**Aim of the task:** For every record that follows, write out the text exactly and omit the picture, if one is present.
== Provided records
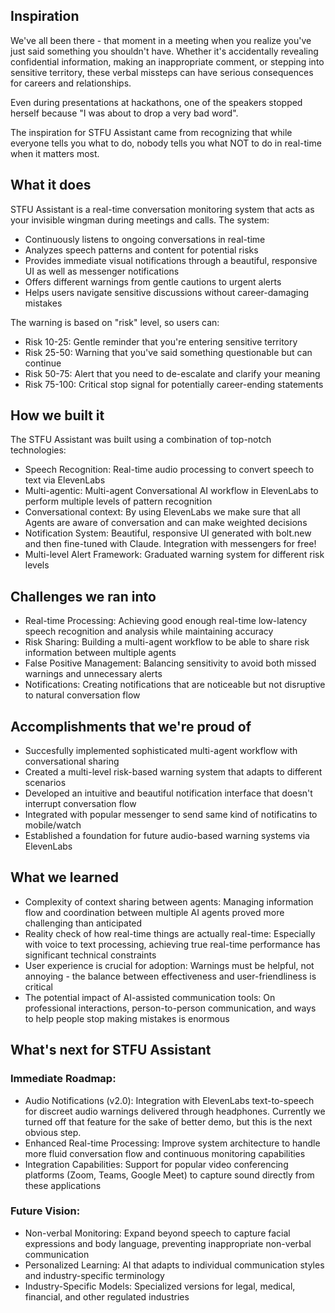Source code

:## Inspiration

We've all been there - that moment in a meeting when you realize you've just said something you shouldn't have. Whether it's accidentally revealing confidential information, making an inappropriate comment, or stepping into sensitive territory, these verbal missteps can have serious consequences for careers and relationships.

Even during presentations at hackathons, one of the speakers stopped herself because "I was about to drop a very bad word".

The inspiration for STFU Assistant came from recognizing that while everyone tells you what to do, nobody tells you what NOT to do in real-time when it matters most.

## What it does

STFU Assistant is a real-time conversation monitoring system that acts as your invisible wingman during meetings and calls. The system:

- Continuously listens to ongoing conversations in real-time
- Analyzes speech patterns and content for potential risks
- Provides immediate visual notifications through a beautiful, responsive UI as well as messenger notifications
- Offers different warnings from gentle cautions to urgent alerts
- Helps users navigate sensitive discussions without career-damaging mistakes

The warning is based on "risk" level, so users can:

- Risk 10-25: Gentle reminder that you're entering sensitive territory
- Risk 25-50: Warning that you've said something questionable but can continue
- Risk 50-75: Alert that you need to de-escalate and clarify your meaning
- Risk 75-100: Critical stop signal for potentially career-ending statements

## How we built it
The STFU Assistant was built using a combination of top-notch technologies:

- Speech Recognition: Real-time audio processing to convert speech to text via ElevenLabs
- Multi-agentic: Multi-agent Conversational AI workflow in ElevenLabs to perform multiple levels of pattern recognition
- Conversational context: By using ElevenLabs we make sure that all Agents are aware of conversation and can make weighted decisions
- Notification System: Beautiful, responsive UI generated with bolt.new and then fine-tuned with Claude. Integration with messengers for free!
- Multi-level Alert Framework: Graduated warning system for different risk levels

## Challenges we ran into

- Real-time Processing: Achieving good enough real-time low-latency speech recognition and analysis while maintaining accuracy
- Risk Sharing: Building a multi-agent workflow to be able to share risk information between multiple agents
- False Positive Management: Balancing sensitivity to avoid both missed warnings and unnecessary alerts
- Notifications: Creating notifications that are noticeable but not disruptive to natural conversation flow

## Accomplishments that we're proud of

- Succesfully implemented sophisticated multi-agent workflow with conversational sharing
- Created a multi-level risk-based warning system that adapts to different scenarios
- Developed an intuitive and beautiful notification interface that doesn't interrupt conversation flow
- Integrated with popular messenger to send same kind of notificatins to mobile/watch
- Established a foundation for future audio-based warning systems via ElevenLabs

## What we learned

- Complexity of context sharing between agents: Managing information flow and coordination between multiple AI agents proved more challenging than anticipated
- Reality check of how real-time things are actually real-time: Especially with voice to text processing, achieving true real-time performance has significant technical constraints
- User experience is crucial for adoption: Warnings must be helpful, not annoying - the balance between effectiveness and user-friendliness is critical
- The potential impact of AI-assisted communication tools: On professional interactions, person-to-person communication, and ways to help people stop making mistakes is enormous

## What's next for STFU Assistant

### Immediate Roadmap:

- Audio Notifications (v2.0): Integration with ElevenLabs text-to-speech for discreet audio warnings delivered through headphones. Currently we turned off that feature for the sake of better demo, but this is the next obvious step.
- Enhanced Real-time Processing: Improve system architecture to handle more fluid conversation flow and continuous monitoring capabilities
- Integration Capabilities: Support for popular video conferencing platforms (Zoom, Teams, Google Meet) to capture sound directly from these applications

### Future Vision:

- Non-verbal Monitoring: Expand beyond speech to capture facial expressions and body language, preventing inappropriate non-verbal communication
- Personalized Learning: AI that adapts to individual communication styles and industry-specific terminology
- Industry-Specific Models: Specialized versions for legal, medical, financial, and other regulated industries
====
**Written solution:**
Source code

:## Inspiration

We've all been there - that moment in a meeting when you realize you've just said something you shouldn't have. Whether it's accidentally revealing confidential information, making an inappropriate comment, or stepping into sensitive territory, these verbal missteps can have serious consequences for careers and relationships.

Even during presentations at hackathons, one of the speakers stopped herself because "I was about to drop a very bad word".

The inspiration for STFU Assistant came from recognizing that while everyone tells you what to do, nobody tells you what NOT to do in real-time when it matters most.

## What it does

STFU Assistant is a real-time conversation monitoring system that acts as your invisible wingman during meetings and calls. The system:

- Continuously listens to ongoing conversations in real-time
- Analyzes speech patterns and content for potential risks
- Provides immediate visual notifications through a beautiful, responsive UI as well as messenger notifications
- Offers different warnings from gentle cautions to urgent alerts
- Helps users navigate sensitive discussions without career-damaging mistakes

The warning is based on "risk" level, so users can:

- Risk 10-25: Gentle reminder that you're entering sensitive territory
- Risk 25-50: Warning that you've said something questionable but can continue
- Risk 50-75: Alert that you need to de-escalate and clarify your meaning
- Risk 75-100: Critical stop signal for potentially career-ending statements

## How we built it
The STFU Assistant was built using a combination of top-notch technologies:

- Speech Recognition: Real-time audio processing to convert speech to text via ElevenLabs
- Multi-agentic: Multi-agent Conversational AI workflow in ElevenLabs to perform multiple levels of pattern recognition
- Conversational context: By using ElevenLabs we make sure that all Agents are aware of conversation and can make weighted decisions
- Notification System: Beautiful, responsive UI generated with bolt.new and then fine-tuned with Claude. Integration with messengers for free!
- Multi-level Alert Framework: Graduated warning system for different risk levels

## Challenges we ran into

- Real-time Processing: Achieving good enough real-time low-latency speech recognition and analysis while maintaining accuracy
- Risk Sharing: Building a multi-agent workflow to be able to share risk information between multiple agents
- False Positive Management: Balancing sensitivity to avoid both missed warnings and unnecessary alerts
- Notifications: Creating notifications that are noticeable but not disruptive to natural conversation flow

## Accomplishments that we're proud of

- Succesfully implemented sophisticated multi-agent workflow with conversational sharing
- Created a multi-level risk-based warning system that adapts to different scenarios
- Developed an intuitive and beautiful notification interface that doesn't interrupt conversation flow
- Integrated with popular messenger to send same kind of notificatins to mobile/watch
- Established a foundation for future audio-based warning systems via ElevenLabs

## What we learned

- Complexity of context sharing between agents: Managing information flow and coordination between multiple AI agents proved more challenging than anticipated
- Reality check of how real-time things are actually real-time: Especially with voice to text processing, achieving true real-time performance has significant technical constraints
- User experience is crucial for adoption: Warnings must be helpful, not annoying - the balance between effectiveness and user-friendliness is critical
- The potential impact of AI-assisted communication tools: On professional interactions, person-to-person communication, and ways to help people stop making mistakes is enormous

## What's next for STFU Assistant

### Immediate Roadmap:

- Audio Notifications (v2.0): Integration with ElevenLabs text-to-speech for discreet audio warnings delivered through headphones. Currently we turned off that feature for the sake of better demo, but this is the next obvious step.
- Enhanced Real-time Processing: Improve system architecture to handle more fluid conversation flow and continuous monitoring capabilities
- Integration Capabilities: Support for popular video conferencing platforms (Zoom, Teams, Google Meet) to capture sound directly from these applications

### Future Vision:

- Non-verbal Monitoring: Expand beyond speech to capture facial expressions and body language, preventing inappropriate non-verbal communication
- Personalized Learning: AI that adapts to individual communication styles and industry-specific terminology
- Industry-Specific Models: Specialized versions for legal, medical, financial, and other regulated industries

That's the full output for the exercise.